3. The method of claim 2, wherein the deviation direction is a main scanning direction, the first feathering template includes K template units, the K template units are arranged in the main scanning direction in parallel without spacing, a data dot matrix corresponding to each template unit includes N rows and M columns, the number of ink output dots in the N +1 th row in the data dot matrix is greater than that in the N th row, and N, M, K, N are natural numbers and N is greater than or equal to N.

4. The method of claim 3, wherein the number of ink dots in the n-th row in the data matrix is one of

and is

The ink discharge points are arranged continuously.

5. The method of processing print data for eliminating deviation of ink droplets according to claim 1, wherein said adjusting the first feathering data according to the deviation direction and the deviation distance to obtain second feathering data comprises:

6. The method of processing print data for eliminating deviation of ink droplets according to claim 1, wherein said adjusting the first feathering data according to the deviation direction and the deviation distance to obtain second feathering data comprises:

and splicing the filling data, the second sub-eclosion data and the first sub-eclosion data according to the deviation direction to obtain second eclosion data.

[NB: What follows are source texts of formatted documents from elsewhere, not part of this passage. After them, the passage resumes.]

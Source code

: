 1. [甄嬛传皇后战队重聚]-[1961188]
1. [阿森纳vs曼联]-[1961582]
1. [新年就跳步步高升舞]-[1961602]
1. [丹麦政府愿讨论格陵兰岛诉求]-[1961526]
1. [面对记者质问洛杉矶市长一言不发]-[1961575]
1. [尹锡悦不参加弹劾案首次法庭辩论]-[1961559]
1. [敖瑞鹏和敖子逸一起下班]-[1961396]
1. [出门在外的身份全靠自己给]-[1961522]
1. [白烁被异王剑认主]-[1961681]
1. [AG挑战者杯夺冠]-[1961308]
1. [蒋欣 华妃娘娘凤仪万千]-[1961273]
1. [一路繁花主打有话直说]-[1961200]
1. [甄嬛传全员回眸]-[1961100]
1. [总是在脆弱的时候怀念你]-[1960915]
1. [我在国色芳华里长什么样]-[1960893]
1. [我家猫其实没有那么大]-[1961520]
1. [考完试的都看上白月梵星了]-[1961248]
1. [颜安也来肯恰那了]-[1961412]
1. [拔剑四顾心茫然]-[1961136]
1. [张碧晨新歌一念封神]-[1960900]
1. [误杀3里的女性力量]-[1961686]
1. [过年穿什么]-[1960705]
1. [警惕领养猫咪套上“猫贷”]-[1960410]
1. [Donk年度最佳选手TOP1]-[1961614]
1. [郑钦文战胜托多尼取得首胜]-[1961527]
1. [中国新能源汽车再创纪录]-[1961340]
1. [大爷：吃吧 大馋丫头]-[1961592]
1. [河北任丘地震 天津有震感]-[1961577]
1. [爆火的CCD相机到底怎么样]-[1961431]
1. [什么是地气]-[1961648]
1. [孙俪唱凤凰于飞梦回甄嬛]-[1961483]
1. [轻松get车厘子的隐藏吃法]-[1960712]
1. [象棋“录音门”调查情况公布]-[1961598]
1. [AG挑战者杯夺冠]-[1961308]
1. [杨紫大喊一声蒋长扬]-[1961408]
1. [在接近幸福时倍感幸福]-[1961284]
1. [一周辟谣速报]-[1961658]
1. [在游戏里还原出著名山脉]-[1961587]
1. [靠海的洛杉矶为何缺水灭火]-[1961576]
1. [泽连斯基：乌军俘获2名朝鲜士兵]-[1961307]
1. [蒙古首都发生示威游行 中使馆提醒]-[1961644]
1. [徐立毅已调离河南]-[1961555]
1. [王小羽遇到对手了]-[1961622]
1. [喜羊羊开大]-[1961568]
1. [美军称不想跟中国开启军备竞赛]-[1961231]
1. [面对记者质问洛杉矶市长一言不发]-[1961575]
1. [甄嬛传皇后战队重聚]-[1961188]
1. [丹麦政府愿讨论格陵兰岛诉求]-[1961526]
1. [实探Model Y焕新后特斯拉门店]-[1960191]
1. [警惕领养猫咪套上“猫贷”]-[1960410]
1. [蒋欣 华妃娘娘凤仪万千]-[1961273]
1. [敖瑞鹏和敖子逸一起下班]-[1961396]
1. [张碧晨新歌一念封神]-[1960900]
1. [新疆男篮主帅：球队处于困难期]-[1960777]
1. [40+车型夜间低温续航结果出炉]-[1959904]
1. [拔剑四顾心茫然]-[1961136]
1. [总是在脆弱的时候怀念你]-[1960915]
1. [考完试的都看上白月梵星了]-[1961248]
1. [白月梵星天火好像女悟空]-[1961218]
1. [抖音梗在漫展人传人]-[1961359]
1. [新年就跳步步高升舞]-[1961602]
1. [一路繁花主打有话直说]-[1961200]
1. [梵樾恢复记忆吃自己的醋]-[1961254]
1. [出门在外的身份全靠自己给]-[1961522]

7. The method for processing print data with elimination of ink drop deviation according to claim 5 or 6, wherein the obtaining of the deviation direction and the deviation distance of the drop landing point of the device to be printed comprises:

acquiring test image data of drop point deviation of a test ink drop;

8. A print data processing apparatus for eliminating deviation of ink droplets, said apparatus comprising:

the deviation parameter acquisition module is used for acquiring the deviation direction and the deviation distance of the drop point of the ink drop of the equipment to be printed;

the eclosion data acquisition module is used for acquiring first eclosion data and complementary data which is complementary to the first eclosion data according to the deviation direction;

9. A print data processing apparatus that eliminates deviation of ink droplets, comprising: at least one processor, at least one memory, and computer program instructions stored in the memory, which when executed by the processor, implement the method of any one of claims 1-7.

10. A medium having stored thereon computer program instructions, which, when executed by a processor, implement the method of any one of claims 1-7.